This wide-field view shows a section of the Large Magellanic Cloud, centred on the unusual globular cluster NGC 1978. An ESO Photo

PARIS (BNS): A new image of the Large Magellanic Cloud (LMC) – a galaxy nearby our Milky Way – has unraveled a ‘cosmic zoo’ inside it containing vast globular clusters and remnants of stellar explosions.

The LMC lies in the constellation of Dorado (the Swordfish), deep in the southern sky. With a mass less than one-tenth of the mass of Milky Way, it is categorised as an irregular dwarf galaxy.

In the new image, obtained from the European Southern Observatory’s Wide Field Imager, the LMC is seen as a rich bed of dozens of young star clusters and glowing gas clouds.

While many of the globular clusters orbiting the Milky Way are quite old, containing primarily old red stars, one of the clusters in the LMC is estimated to be quite young. The NGC 1978, an unusually massive globular cluster, is just 3.5 billion years old.

The presence of this kind of object in the LMC leads astronomers to think that the galaxy has a more recent history of active star formation than our own Milky Way, ESO said.
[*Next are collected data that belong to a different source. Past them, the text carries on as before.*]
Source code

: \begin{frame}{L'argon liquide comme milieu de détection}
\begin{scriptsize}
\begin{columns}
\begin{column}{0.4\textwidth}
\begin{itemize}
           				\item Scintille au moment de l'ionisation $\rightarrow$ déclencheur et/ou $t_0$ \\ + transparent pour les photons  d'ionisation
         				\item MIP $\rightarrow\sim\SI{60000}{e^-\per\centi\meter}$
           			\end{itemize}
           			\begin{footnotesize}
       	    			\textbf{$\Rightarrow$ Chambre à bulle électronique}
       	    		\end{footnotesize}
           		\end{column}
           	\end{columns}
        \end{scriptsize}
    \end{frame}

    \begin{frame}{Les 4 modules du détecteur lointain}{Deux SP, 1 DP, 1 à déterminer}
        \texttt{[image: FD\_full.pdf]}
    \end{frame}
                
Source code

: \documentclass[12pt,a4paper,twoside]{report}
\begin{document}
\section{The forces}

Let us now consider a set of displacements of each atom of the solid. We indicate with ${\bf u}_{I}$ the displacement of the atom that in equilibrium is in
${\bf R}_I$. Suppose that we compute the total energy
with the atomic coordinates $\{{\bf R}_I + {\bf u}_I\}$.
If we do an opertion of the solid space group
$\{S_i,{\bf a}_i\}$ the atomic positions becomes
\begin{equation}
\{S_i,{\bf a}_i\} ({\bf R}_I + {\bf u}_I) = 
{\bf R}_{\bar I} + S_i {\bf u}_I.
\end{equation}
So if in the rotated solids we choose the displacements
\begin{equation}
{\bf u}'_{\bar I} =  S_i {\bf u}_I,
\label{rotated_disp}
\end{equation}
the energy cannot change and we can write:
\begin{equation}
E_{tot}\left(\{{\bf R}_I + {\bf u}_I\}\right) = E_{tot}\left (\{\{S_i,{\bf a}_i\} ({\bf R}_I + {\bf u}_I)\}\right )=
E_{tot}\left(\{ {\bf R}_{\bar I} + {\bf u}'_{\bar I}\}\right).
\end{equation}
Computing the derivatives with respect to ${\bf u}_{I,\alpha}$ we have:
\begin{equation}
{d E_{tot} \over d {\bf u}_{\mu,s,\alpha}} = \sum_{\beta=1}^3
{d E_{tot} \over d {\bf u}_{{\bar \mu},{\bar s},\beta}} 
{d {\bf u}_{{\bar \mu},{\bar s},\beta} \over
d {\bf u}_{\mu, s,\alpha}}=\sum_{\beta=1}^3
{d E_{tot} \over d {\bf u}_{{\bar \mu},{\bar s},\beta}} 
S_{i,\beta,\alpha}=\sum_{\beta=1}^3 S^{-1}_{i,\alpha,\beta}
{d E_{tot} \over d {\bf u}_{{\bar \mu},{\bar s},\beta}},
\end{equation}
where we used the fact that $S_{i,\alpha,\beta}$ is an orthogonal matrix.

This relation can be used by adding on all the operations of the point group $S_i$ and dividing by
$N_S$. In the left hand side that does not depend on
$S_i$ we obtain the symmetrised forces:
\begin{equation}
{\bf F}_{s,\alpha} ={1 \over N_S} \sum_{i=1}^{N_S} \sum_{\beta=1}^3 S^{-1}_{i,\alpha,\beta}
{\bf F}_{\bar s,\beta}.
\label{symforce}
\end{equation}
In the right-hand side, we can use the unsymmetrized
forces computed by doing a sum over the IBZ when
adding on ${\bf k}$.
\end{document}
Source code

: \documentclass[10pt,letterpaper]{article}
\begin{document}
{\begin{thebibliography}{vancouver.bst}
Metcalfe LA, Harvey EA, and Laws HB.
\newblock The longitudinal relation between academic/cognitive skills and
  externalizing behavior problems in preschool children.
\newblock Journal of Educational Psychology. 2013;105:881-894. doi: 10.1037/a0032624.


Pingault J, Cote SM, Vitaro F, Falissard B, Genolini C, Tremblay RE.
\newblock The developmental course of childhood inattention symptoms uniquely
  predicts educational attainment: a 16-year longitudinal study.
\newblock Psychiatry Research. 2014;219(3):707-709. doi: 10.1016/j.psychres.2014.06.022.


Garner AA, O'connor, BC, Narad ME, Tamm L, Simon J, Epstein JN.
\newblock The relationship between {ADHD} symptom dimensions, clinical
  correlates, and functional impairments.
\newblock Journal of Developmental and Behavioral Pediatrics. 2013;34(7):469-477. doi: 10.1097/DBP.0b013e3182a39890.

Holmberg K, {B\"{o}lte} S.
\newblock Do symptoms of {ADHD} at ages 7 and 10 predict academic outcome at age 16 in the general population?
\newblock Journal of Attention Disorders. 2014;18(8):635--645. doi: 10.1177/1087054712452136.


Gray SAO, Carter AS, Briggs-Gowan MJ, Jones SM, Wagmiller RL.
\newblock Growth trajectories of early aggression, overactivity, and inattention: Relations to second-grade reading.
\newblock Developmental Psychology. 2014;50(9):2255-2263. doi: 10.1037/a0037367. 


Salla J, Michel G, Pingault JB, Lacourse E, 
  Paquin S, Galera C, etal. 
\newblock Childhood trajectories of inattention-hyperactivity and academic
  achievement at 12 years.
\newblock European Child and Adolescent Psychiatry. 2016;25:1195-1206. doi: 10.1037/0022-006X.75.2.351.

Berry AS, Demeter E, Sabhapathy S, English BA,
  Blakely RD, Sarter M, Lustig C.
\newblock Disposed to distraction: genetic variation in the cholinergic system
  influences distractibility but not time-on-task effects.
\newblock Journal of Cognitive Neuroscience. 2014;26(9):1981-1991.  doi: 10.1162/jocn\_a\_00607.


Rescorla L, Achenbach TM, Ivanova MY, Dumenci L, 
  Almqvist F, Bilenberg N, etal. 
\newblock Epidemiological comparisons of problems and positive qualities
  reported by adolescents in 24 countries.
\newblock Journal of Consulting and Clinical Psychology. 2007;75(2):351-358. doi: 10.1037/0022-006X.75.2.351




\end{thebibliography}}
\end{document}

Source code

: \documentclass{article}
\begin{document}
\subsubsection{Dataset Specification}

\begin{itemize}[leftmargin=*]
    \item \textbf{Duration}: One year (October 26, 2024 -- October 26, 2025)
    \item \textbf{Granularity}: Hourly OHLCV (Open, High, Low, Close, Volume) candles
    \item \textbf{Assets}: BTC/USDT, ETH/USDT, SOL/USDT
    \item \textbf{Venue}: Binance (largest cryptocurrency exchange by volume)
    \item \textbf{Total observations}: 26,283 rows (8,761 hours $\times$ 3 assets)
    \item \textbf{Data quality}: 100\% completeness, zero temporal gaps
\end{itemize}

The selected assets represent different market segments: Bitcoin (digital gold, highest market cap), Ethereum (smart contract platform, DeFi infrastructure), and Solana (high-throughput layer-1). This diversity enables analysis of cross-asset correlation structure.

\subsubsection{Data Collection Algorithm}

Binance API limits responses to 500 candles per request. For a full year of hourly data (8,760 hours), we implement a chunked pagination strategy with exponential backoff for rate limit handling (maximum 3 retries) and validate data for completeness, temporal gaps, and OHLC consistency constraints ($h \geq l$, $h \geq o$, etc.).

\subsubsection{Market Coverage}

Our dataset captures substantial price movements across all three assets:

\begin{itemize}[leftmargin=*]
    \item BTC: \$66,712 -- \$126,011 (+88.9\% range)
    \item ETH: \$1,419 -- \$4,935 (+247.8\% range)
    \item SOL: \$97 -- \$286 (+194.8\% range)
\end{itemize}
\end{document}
Besides being a vigorous star forming region, the Large Magellanic Cloud has also witnessed the demise of several stars in the form of supernova explosions. A remnant of one such exploded supernova – DEM L 190 which is a “strangely shaped wispy cloud” – has been spotted in the new image.

This giant cloud of glowing gas is the brightest supernova remnant in the LMC and is about 30 light-years across. At the centre, where the star once burned, now lies a magnetar – a neutron star with an extremely powerful magnetic field.

With such varied features and phenomena, the new-found region of the LMC offers researchers a vast area to explore in greater detail.